I’ll be turning a quarter of a century in a little over a month, and I am actually pretty excited. I was never really a party gal. I’d rather sit outside in a lawn chair with a few close friends and sip on cold orange juice from wine glasses or maybe go to a coffee shop and let my clothes absorb the smell of coffee beans as I lose myself in a good book or in some writing, and then take pauses to spy and eavesdrop on strangers I may never see again. Conversations over coffee are always the most interesting.
Getting older is kinda nice. You start to feel more mellow. You want to spend your time thoughtfully. You start to enjoy being in the moment. You become more present in your conversations as they get deeper and more meaningful.
Your days are longer because your body has become alert at 7 or 8 a.m., and your nights get shorter because you probably prefer to be home by 9 and in bed at 10.
People will assume you’re pretty wise and experienced. So sometimes they will ask to hear about your plan for your life, but you know they’re just reminding you your clock is ticking. There is a little pressure in wanting to respond with something impressive, so they wouldn’t get the chance they’re waiting for, the chance to give you a life lecture. But tell them the truth in a surprising way because unlike you, surprises never get old. And no surprised face can ever look the same or be repeated.

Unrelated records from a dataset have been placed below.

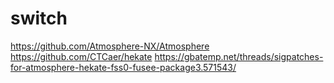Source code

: # switch
https://github.com/Atmosphere-NX/Atmosphere
https://github.com/CTCaer/hekate
https://gbatemp.net/threads/sigpatches-for-atmosphere-hekate-fss0-fusee-package3.571543/
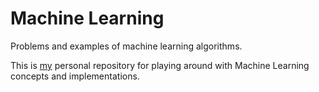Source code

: # Machine Learning

Problems and examples of machine learning algorithms.

This is [my](https://github.com/kburnik/) personal repository for playing
around with Machine Learning concepts and implementations.

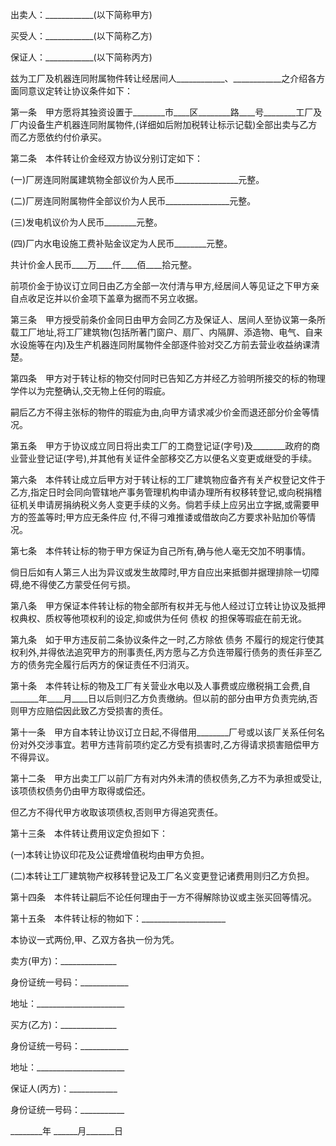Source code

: 
 





出卖人：____________(以下简称甲方)




买受人：____________(以下简称乙方)




保证人：____________(以下简称丙方)




兹为工厂及机器连同附属物件转让经居间人____________、____________之介绍各方面同意议定转让协议条件如下：




第一条　甲方愿将其独资设置于________市____区________路____号________工厂及厂内设备生产机器连同附属物件,(详细如后附加税转让标示记载)全部出卖与乙方而乙方愿依约付价承买。




第二条　本件转让价金经双方协议分别订定如下：




(一)厂房连同附属建筑物全部议价为人民币________________元整。




(二)厂房连同附属物件全部议价为人民币________________元整。




(三)发电机议价为人民币________元整。




(四)厂内水电设施工费补贴金议定为人民币________元整。




共计价金人民币____万____仟____佰____拾元整。




前项价金于协议订立同日由乙方全部一次付清与甲方,经居间人等见证之下甲方亲自点收足讫并以价金项下盖章为据而不另立收据。




第三条　甲方授受前条价金同日由甲方会同乙方及保证人、居间人至协议第一条所载工厂地址,将工厂建筑物(包括所著门窗户、扇厂、内隔屏、添造物、电气、自来水设施等在内)及生产机器连同附属物件全部逐件验对交乙方前去营业收益纳课清楚。




第四条　甲方对于转让标的物交付同时已告知乙方并经乙方验明所接交的标的物理学件以为完整确认,交无物上任何的瑕疵。




嗣后乙方不得主张标的物件的瑕疵为由,向甲方请求减少价金而退还部分价金等情况。




第五条　甲方于协议成立同日将出卖工厂的工商登记证(字号)及________政府的商业营业登记证(字号),并其他有关证件全部移交乙方以便名义变更或继受的手续。




第六条　本件转让成立后甲方对于转让标的工厂建筑物应备齐有关产权登记文件于乙方,指定日时会同向管辖地产事务管理机构申请办理所有权移转登记,或向税捐稽征机关申请房捐纳税义务人变更手续的义务。倘若手续上应另出立字据,或需要甲方的签盖等时;甲方应无条件应 付,不得刁难推诿或借故向乙方要求补贴加价等情况。




第七条　本件转让标的物于甲方保证为自己所有,确与他人毫无交加不明事情。




倘日后如有人第三人出为异议或发生故障时,甲方自应出来抵御并据理排除一切障碍,绝不得使乙方蒙受任何亏损。




第八条　甲方保证本件转让标的物全部所有权并无与他人经过订立转让协议及抵押权典权、质权等他项权利的设定,抑或供为任何
债权
的担保等瑕疵在前无讹。




第九条　如于甲方违反前二条协议条件之一时,乙方除依
债务
不履行的规定行使其权利外,并得依法追究甲方的刑事责任,丙方愿与乙方负连带履行债务的责任非至乙方的债务完全履行后丙方的保证责任不归消灭。




第十条　本件转让标的物及工厂有关营业水电以及人事费或应缴税捐工会费,自_______年____月____日以后则归乙方负责缴纳。但以前的部分由甲方负责完纳,否则甲方应赔偿因此致乙方受损害的责任。




第十一条　甲方自本转让协议订立日起,不得借用________厂号或以该厂关系任何名份对外交涉事宜。若甲方违背前项约定乙方受有损害时,乙方得请求损害赔偿甲方不得异议。




第十二条　甲方出卖工厂以前厂方有对内外未清的债权债务,乙方不为承担或受让,该项债权债务仍由甲方取得或偿还。




但乙方不得代甲方收取该项债权,否则甲方得追究责任。




第十三条　本件转让费用议定负担如下：




(一)本转让协议印花及公证费增值税均由甲方负担。




(二)本转让工厂建筑物产权移转登记及工厂名义变更登记诸费用则归乙方负担。




第十四条　本件转让嗣后不论任何理由于一方不得解除协议或主张买回等情况。




第十五条　本件转让标的物如下：_____________________




本协议一式两份,甲、乙双方各执一份为凭。




卖方(甲方)：______________




身份证统一号码：____________




地址：______________________




买方(乙方)：______________




身份证统一号码：____________




地址：______________________




保证人(丙方)：____________




身份证统一号码：___________




________年 ______月_______日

You start to crave steamed sticky rice stuffed in pork sockets. You also want to wash that down with the bland veggie soup, the kind your mother makes for your father. Home cooked meals become what satisfies your appetite.
On sunny days at the park, you chase your nieces and nephews on the playground, and although you are short and petite, you feel like a giant, and you doubt you can make it through the tunnel, yet you still try. You run and run until you feel too old for kid games. (Breath) But it makes the inner-child in you happy. You think about your age, and you tell yourself to not be too serious.